**Work order**
Look for the word "plant" in the material below, then report each line where it occurs.

══ Supplied material

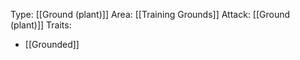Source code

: Type: [[Ground (plant)]]
Area: [[Training Grounds]]
Attack: [[Ground (plant)]]
Traits:
- [[Grounded]]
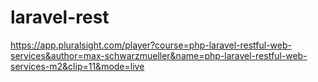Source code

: # laravel-rest

https://app.pluralsight.com/player?course=php-laravel-restful-web-services&author=max-schwarzmueller&name=php-laravel-restful-web-services-m2&clip=11&mode=live
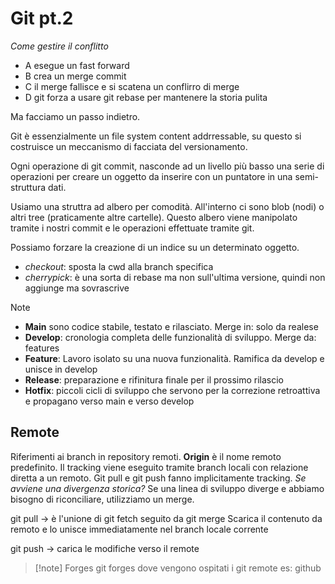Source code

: # Git pt.2
*Come gestire il conflitto*
- A esegue un fast forward
- B crea un merge commit
- C il merge fallisce e si scatena un conflirro di merge
- D git forza a usare git rebase per mantenere la storia pulita

Ma facciamo un passo indietro.

Git è essenzialmente un file system content addrressable, su questo si costruisce un meccanismo di facciata del versionamento.

Ogni operazione di git commit, nasconde ad un livello più basso una serie di operazioni per creare un oggetto da inserire con un puntatore in una semi-struttura dati.

Usiamo una struttra ad albero per comodità. All'interno ci sono blob (nodi) o altri tree (praticamente altre cartelle). Questo albero viene manipolato tramite i nostri commit e le operazioni effettuate tramite git.

Possiamo forzare la creazione di un indice su un determinato oggetto.

- *checkout*: sposta la cwd alla branch specifica
- *cherrypick*: è una sorta di rebase ma non sull'ultima versione, quindi non aggiunge ma sovrascrive

>[!note]
>- **Main** sono codice stabile, testato e rilasciato. Merge in: solo da realese
>- **Develop**: cronologia completa delle funzionalità di sviluppo. Merge da: features
>- **Feature**: Lavoro isolato su una nuova funzionalità. Ramifica da develop e unisce in develop
>- **Release**: preparazione e rifinitura finale per il prossimo rilascio
>- **Hotfix**: piccoli cicli di sviluppo che servono per la correzione retroattiva e propagano verso main e verso develop

## Remote
Riferimenti ai branch in repository remoti. **Origin** è il nome remoto predefinito.
Il tracking viene eseguito tramite branch locali con relazione diretta a un remoto.
Git pull e git push fanno implicitamente tracking.
*Se avviene una divergenza storica?*
Se una linea di sviluppo diverge e abbiamo bisogno di riconciliare, utilizziamo un merge.

git pull -> è l'unione di git fetch seguito da git merge
Scarica il contenuto da remoto e lo unisce immediatamente nel branch locale corrente

git push -> carica le modifiche verso il remote

>[!note] Forges
>git forges dove vengono ospitati i git remote es: github



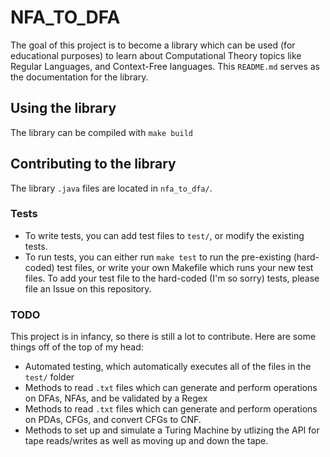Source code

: # NFA_TO_DFA

The goal of this project is to become a library which can be used (for educational purposes) to learn about Computational Theory topics like Regular Languages, and Context-Free languages. This `README.md` serves as the documentation for the library.

## Using the library

The library can be compiled with `make build`

## Contributing to the library

The library `.java` files are located in `nfa_to_dfa/`. 

### Tests

* To write tests, you can add test files to `test/`, or modify the existing tests. 
* To run tests, you can either run `make test` to run the pre-existing (hard-coded) test files, or write your own Makefile which runs your new test files. To add your test file to the hard-coded (I'm so sorry) tests, please file an Issue on this repository. 

### TODO

This project is in infancy, so there is still a lot to contribute. Here are some things off of the top of my head:

 * Automated testing, which automatically executes all of the files in the `test/` folder
 * Methods to read `.txt` files which can generate and perform operations on DFAs, NFAs, and be validated by a Regex
 * Methods to read `.txt` files which can generate and perform operations on PDAs, CFGs, and convert CFGs to CNF. 
 * Methods to set up and simulate a Turing Machine by utlizing the API for tape reads/writes as well as moving up and down the tape. 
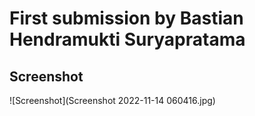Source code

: # First submission by Bastian Hendramukti Suryapratama

## Screenshot
![Screenshot](Screenshot 2022-11-14 060416.jpg)
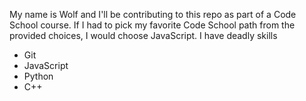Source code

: My name is Wolf and I'll be contributing to this repo as part of a Code School course.
If I had to pick my favorite Code School path from the provided choices, I would choose JavaScript.
I have deadly skills

* Git
* JavaScript
* Python
* C++
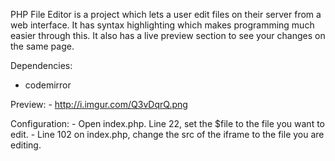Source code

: PHP File Editor is a project which lets a user edit files on their server from a web interface. It has syntax highlighting which makes programming much easier through this. It also has a live preview section to see your changes on the same page. 

Dependencies: 
 - codemirror
 
 Preview: 
	- http://i.imgur.com/Q3vDqrQ.png
	
Configuration: 
	- Open index.php. Line 22, set the $file to the file you want to edit. 
	- Line 102 on index.php, change the src of the iframe to the file you are editing. 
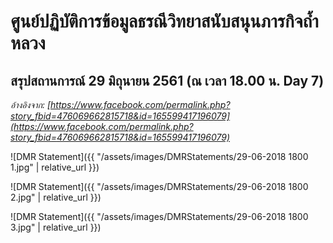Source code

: ---
---

# ศูนย์ปฏิบัติการข้อมูลธรณีวิทยาสนับสนุนภารกิจถ้ำหลวง

## สรุปสถานการณ์ 29 มิถุนายน 2561 (ณ เวลา 18.00 น. Day 7)

_อ้างอิงจาก: [https://www.facebook.com/permalink.php?story_fbid=476069662815718&id=165599417196079](https://www.facebook.com/permalink.php?story_fbid=476069662815718&id=165599417196079)_

![DMR Statement]({{ "/assets/images/DMRStatements/29-06-2018 1800 1.jpg" | relative_url }})

![DMR Statement]({{ "/assets/images/DMRStatements/29-06-2018 1800 2.jpg" | relative_url }})

![DMR Statement]({{ "/assets/images/DMRStatements/29-06-2018 1800 3.jpg" | relative_url }})
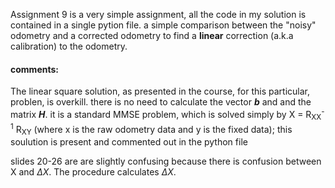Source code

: Assignment 9 is a very simple assignment, all the code in my solution is contained in a single pytion file.
a simple comparison between the "noisy" odometry and a corrected odometry to find a <b>linear</b> correction (a.k.a calibration) to the odometry.

#### comments: 

The linear square solution, as presented in the course, for this particular, problen, is overkill. there is no need to calculate the vector _<b>b</b>_ and and the matrix _<b>H</b>_.
it is a standard MMSE problem, which is solved simply by X = R<sub>XX</sub><sup>-1</sup> R<sub>XY</sub> (where x is the raw odometry data and y is the fixed data); this soulution is present and commented out in the python file

slides 20-26 are are slightly confusing because there is confusion between X and $\Delta X$. The procedure calculates $\Delta X$.
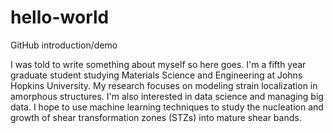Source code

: # hello-world
GitHub introduction/demo

I was told to write something about myself so here goes. I'm a fifth year graduate student studying Materials Science and Engineering at Johns Hopkins University. My research focuses on modeling strain localization in amorphous structures. I'm also interested in data science and managing big data. I hope to use machine learning techniques to study the nucleation and growth of shear transformation zones (STZs) into mature shear bands. 
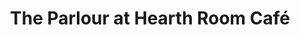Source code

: ---
title: "The Parlour at Hearth Room Café"
url: /town-und-country/the-parlour-at-hearth-room-cafe/
shop: Lebensmittel
---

════

**Output of the exercise**
: Type: [[Ground (plant)]]
Attack: [[Ground (plant)]]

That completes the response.